I was therefore somewhat surprised at Stan Bellison's calm demeanor. I knew little of him. He was, or had been, a prison guard, and had suffered severe job-related trauma. The appointment came from the state authority.
Why are you here? is the usual, hoary first question, but this time I needn't ask it. Stan entered, sat in the chair across from me, and, after introducing himself, said: "I'm here because I was held hostage."
Two inmates had, during workshop, dislodged a saw blade from its housing and, holding it against one guard's throat, taken another-Stan, who tried to come to his fellow guard's aid- hostage. Sending everyone else away, the inmates had blockaded themselves in the workshop and, when contacted, announced they would only speak to the governor. The first guard they released as a gesture of goodwill. Stan, whom they referred to as Mr. Good Boy, they kept.
"You were a cop," Bellison said. Once again I remarked his ease.
"Not a very good one, I'm afraid."
"Then let's hope you're better as a therapist," he said, and laughed. "I don't want to be here, you know."
"Few do."
His eyes, meeting mine, were clear and steady.
Each day the inmates cut off a finger. The crisis went on eight days.
On the last, the lead inmate, one Billy Basil, stepped through the door to pick up a pizza left just outside, only to meet a sniper's bullet. The governor hadn't come down from the capitol to parlay, but he had sent instructions.
"So then it was over, at least," I said. "The trauma, what they did to you, that'll be with you for a long time, of course."
"You don't understand," Stan Bellison told me. "The other inmate? His name was Kyle Beck. That last day, as he stood staring at Billy's body in the open door, I came up behind him and gouged out his eyes with my thumbs."
He held up his hands. I saw the ragged stumps of what had been fingers. And the thumbs that remained.
CHAPTER SIXTEEN
" She'll never learn, will she?"
"That's what she said you'd say."
We were sitting on the bench outside Manny's Dollar $tore, where almost exactly a year ago Sarah Hazelwood and I had sat, when her brother was murdered. Lonnie took a sip of coffee. A car passed down Main Street. Another car. A truck. He sipped again. A light breeze stirred, nosing plastic bags, leaves, and food wrappers against our feet. "You still have that possum you told me about?"
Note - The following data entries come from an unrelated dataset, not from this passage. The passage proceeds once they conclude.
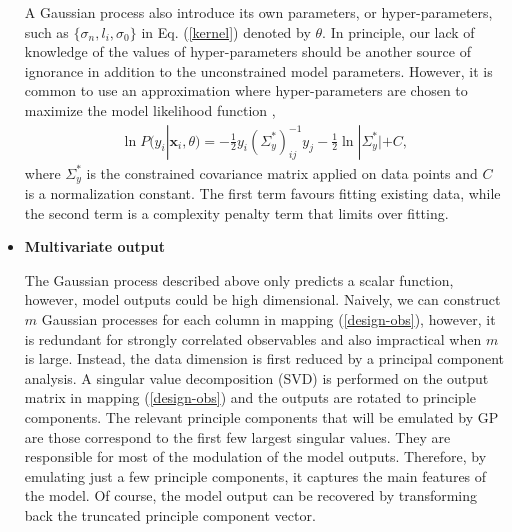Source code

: \documentclass[aps,prl,twocolumn,groupedaddress]{revtex4-1}
\begin{document}
\begin{itemize}
	A Gaussian process also introduce its own parameters, or hyper-parameters, such as $\{\sigma_n, l_i, \sigma_0\}$ in Eq. (\ref{kernel}) denoted by $\theta$. In principle, our lack of knowledge of the values of hyper-parameters should be another source of ignorance in addition to the unconstrained model parameters. However, it is common to use an approximation where hyper-parameters are chosen to maximize the model likelihood function \citep{GP-book},
	\begin{eqnarray}
		\ln P(y_i|\mathbf{x}_i, \theta) = -\frac{1}{2}y_i (\Sigma_y^*)^{-1}_{ij} y_j - \frac{1}{2}\ln|\Sigma_y^*| + C,
	\end{eqnarray}
	where $\Sigma_y^*$ is the constrained covariance matrix applied on data points and $C$ is a normalization constant. The first term favours fitting existing data, while the second term is a complexity penalty term that limits over fitting.
	
	\item{\bf Multivariate output}

	The Gaussian process described above only predicts a scalar function, however, model outputs could be high dimensional. 
	Naively, we can construct $m$ Gaussian processes for each column in mapping (\ref{design-obs}), however, it is redundant for strongly correlated observables and also impractical when $m$ is large. 
	Instead, the data dimension is first reduced by a principal component analysis.
	A singular value decomposition (SVD) is performed on the output matrix in mapping (\ref{design-obs}) and the outputs are rotated to principle components. 
	The relevant principle components that will be emulated by GP are those correspond to the first few largest singular values. 
	They are responsible for most of the modulation of the model outputs. Therefore, by emulating just a few principle components, it captures the main features of the model. 
	Of course, the model output can be recovered by transforming back the truncated principle component vector.
	\end{itemize}
	
\end{document}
"Miss Emily. Yeah. Got a family now. Ugliest little things you can imagine."
Brett Davis came out of the store buttoning a new flannel shirt, deeply creased from being folded, over the one he already wore.
"Lonnie. Mr. Turner."
"First purchase of the millennium, Brett?"
"Last one just plumb fell apart when Betty washed it. Says to me, Brett, you better come on out here, and she's holding up a tangle of wet rags. Damn shame."
"For sure." Lonnie touched forefinger to forehead by way of saying good-bye. Brett climbed into his truck that always looked to me like something that had been smashed flat and pumped back out, maybe with powerful magnets.